Report each line of the entries below that has the word "formatting" in it.

═════ Provided information

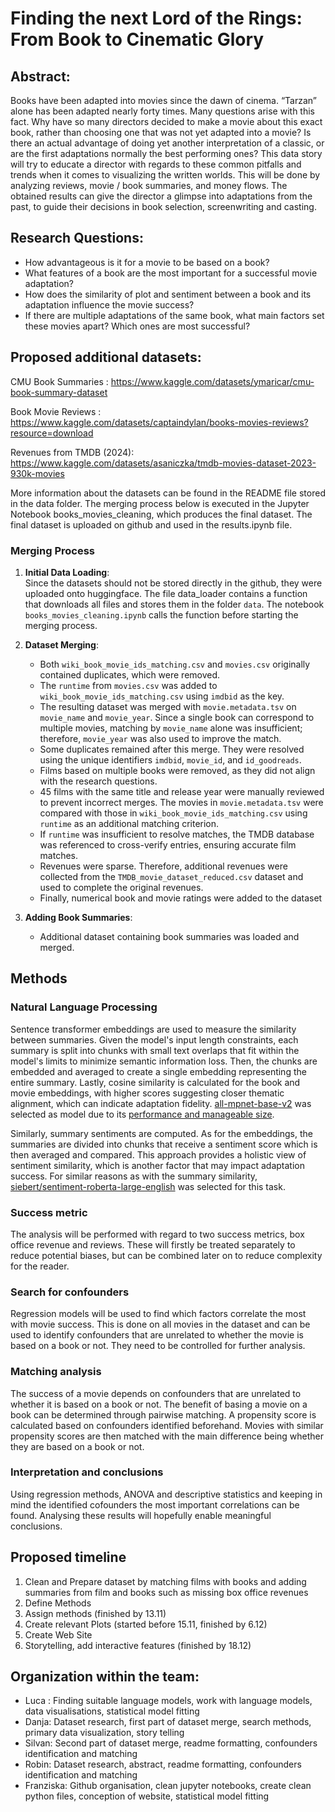 # Finding the next Lord of the Rings: From Book to Cinematic Glory

## Abstract:
Books have been adapted into movies since the dawn of cinema. “Tarzan” alone has been adapted nearly forty times. Many questions arise with this fact. Why have so many directors decided to make a movie about this exact book, rather than choosing one that was not yet adapted into a movie? Is there an actual advantage of doing yet another interpretation of a classic, or are the first adaptations normally the best performing ones? 
This data story will try to educate a director with regards to these common pitfalls and trends when it comes to visualizing the written worlds. This will be done by analyzing reviews, movie / book summaries, and money flows. The obtained results can give the director a glimpse into adaptations from the past, to guide their decisions in book selection, screenwriting and casting. 


## Research Questions:
- How advantageous is it for a movie to be based on a book?
- What features of a book are the most important for a successful movie adaptation?
- How does the similarity of plot and sentiment between a book and its adaptation influence the movie success?
- If there are multiple adaptations of the same book, what main factors set these movies apart? Which ones are most     successful?

## Proposed additional datasets: 
CMU Book Summaries : https://www.kaggle.com/datasets/ymaricar/cmu-book-summary-dataset

Book Movie Reviews : https://www.kaggle.com/datasets/captaindylan/books-movies-reviews?resource=download 

Revenues from TMDB (2024): https://www.kaggle.com/datasets/asaniczka/tmdb-movies-dataset-2023-930k-movies 

More information about the datasets can be found in the README file stored in the data folder. 
The merging process below is executed in the Jupyter Notebook books_movies_cleaning, which produces the final dataset. The final dataset is uploaded on github and used in the results.ipynb file. 

### Merging Process

1. **Initial Data Loading**:  
Since the datasets should not be stored directly in the github, they were uploaded onto huggingface. The file data_loader contains a function that downloads all files and stores them in the folder `data`. The notebook `books_movies_cleaning.ipynb` calls the function before starting the merging process.  

2. **Dataset Merging**:
   - Both `wiki_book_movie_ids_matching.csv` and `movies.csv` originally contained duplicates, which were removed.
   - The `runtime` from `movies.csv` was added to `wiki_book_movie_ids_matching.csv` using `imdbid` as the key.
   - The resulting dataset was merged with `movie.metadata.tsv` on `movie_name` and `movie_year`. Since a single book can correspond to multiple movies, matching by `movie_name` alone was insufficient; therefore, `movie_year` was also used to improve the match.
   - Some duplicates remained after this merge. They were resolved using the unique identifiers `imdbid`, `movie_id`, and `id_goodreads`.  
   - Films based on multiple books were removed, as they did not align with the research questions.
   - 45 films with the same title and release year were manually reviewed to prevent incorrect merges. The movies in `movie.metadata.tsv` were compared with those in `wiki_book_movie_ids_matching.csv` using `runtime` as an additional matching criterion.
   - If `runtime` was insufficient to resolve matches, the TMDB database was referenced to cross-verify entries, ensuring accurate film matches.
   - Revenues were sparse. Therefore, additional revenues were collected from the `TMDB_movie_dataset_reduced.csv` dataset and used to complete the original revenues.
   - Finally, numerical book and movie ratings were added to the dataset

3. **Adding Book Summaries**:  
   - Additional dataset containing book summaries was loaded and merged.


## Methods
### Natural Language Processing
Sentence transformer embeddings are used to measure the similarity between summaries. Given the model's input length constraints, each summary is split into chunks with small text overlaps that fit within the model's limits to minimize semantic information loss. Then, the chunks are embedded and averaged to create a single embedding representing the entire summary. Lastly, cosine similarity is calculated for the book and movie embeddings, with higher scores suggesting closer thematic alignment, which can indicate adaptation fidelity. [all-mpnet-base-v2](https://huggingface.co/sentence-transformers/all-mpnet-base-v2) was selected as model due to its [performance and manageable size](https://www.sbert.net/docs/sentence_transformer/pretrained_models.html).

Similarly, summary sentiments are computed. As for the embeddings, the summaries are divided into chunks that receive a sentiment score which is then averaged and compared. This approach provides a holistic view of sentiment similarity, which is another factor that may impact adaptation success. For similar reasons as with the summary similarity, [siebert/sentiment-roberta-large-english](https://huggingface.co/siebert/sentiment-roberta-large-english) was selected for this task.

### Success metric
The analysis will be performed with regard to two success metrics, box office revenue and reviews. These will firstly be treated separately to reduce potential biases, but can be combined later on to reduce complexity for the reader.

### Search for confounders
Regression models will be used to find which factors correlate the most with movie success. This is done on all movies in the dataset and can be used to identify confounders that are unrelated to whether the movie is based on a book or not. They need to be controlled for further analysis.

### Matching analysis
The success of a movie depends on confounders that are unrelated to whether it is based on a book or not. The benefit of basing a movie on a book can be determined through pairwise matching. A propensity score is calculated based on confounders identified beforehand. Movies with similar propensity scores are then matched with the main difference being whether they are based on a book or not.

### Interpretation and conclusions
Using regression methods, ANOVA and descriptive statistics and keeping in mind the identified cofounders the most important correlations can be found. Analysing these results will hopefully enable meaningful conclusions.

## Proposed timeline
1. Clean and Prepare dataset by matching films with books and adding summaries from film and books such as missing box office revenues 
2. Define Methods
3. Assign methods (finished by 13.11)
4. Create relevant Plots (started before 15.11, finished by 6.12)
5. Create Web Site 
6. Storytelling, add interactive features (finished by 18.12)


## Organization within the team:
- Luca : Finding suitable language models, work with language models, data visualisations, statistical model fitting
- Danja: Dataset research,  first part of dataset merge, search methods, primary data visualization, story telling
- Silvan: Second part of dataset merge, readme formatting, confounders identification and matching
- Robin: Dataset research, abstract, readme formatting, confounders identification and matching
- Franziska: Github organisation, clean jupyter notebooks, create clean python files, conception of website, statistical model fitting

══════════

*Solution*.
- Silvan: Second part of dataset merge, readme formatting, confounders identification and matching
- Robin: Dataset research, abstract, readme formatting, confounders identification and matching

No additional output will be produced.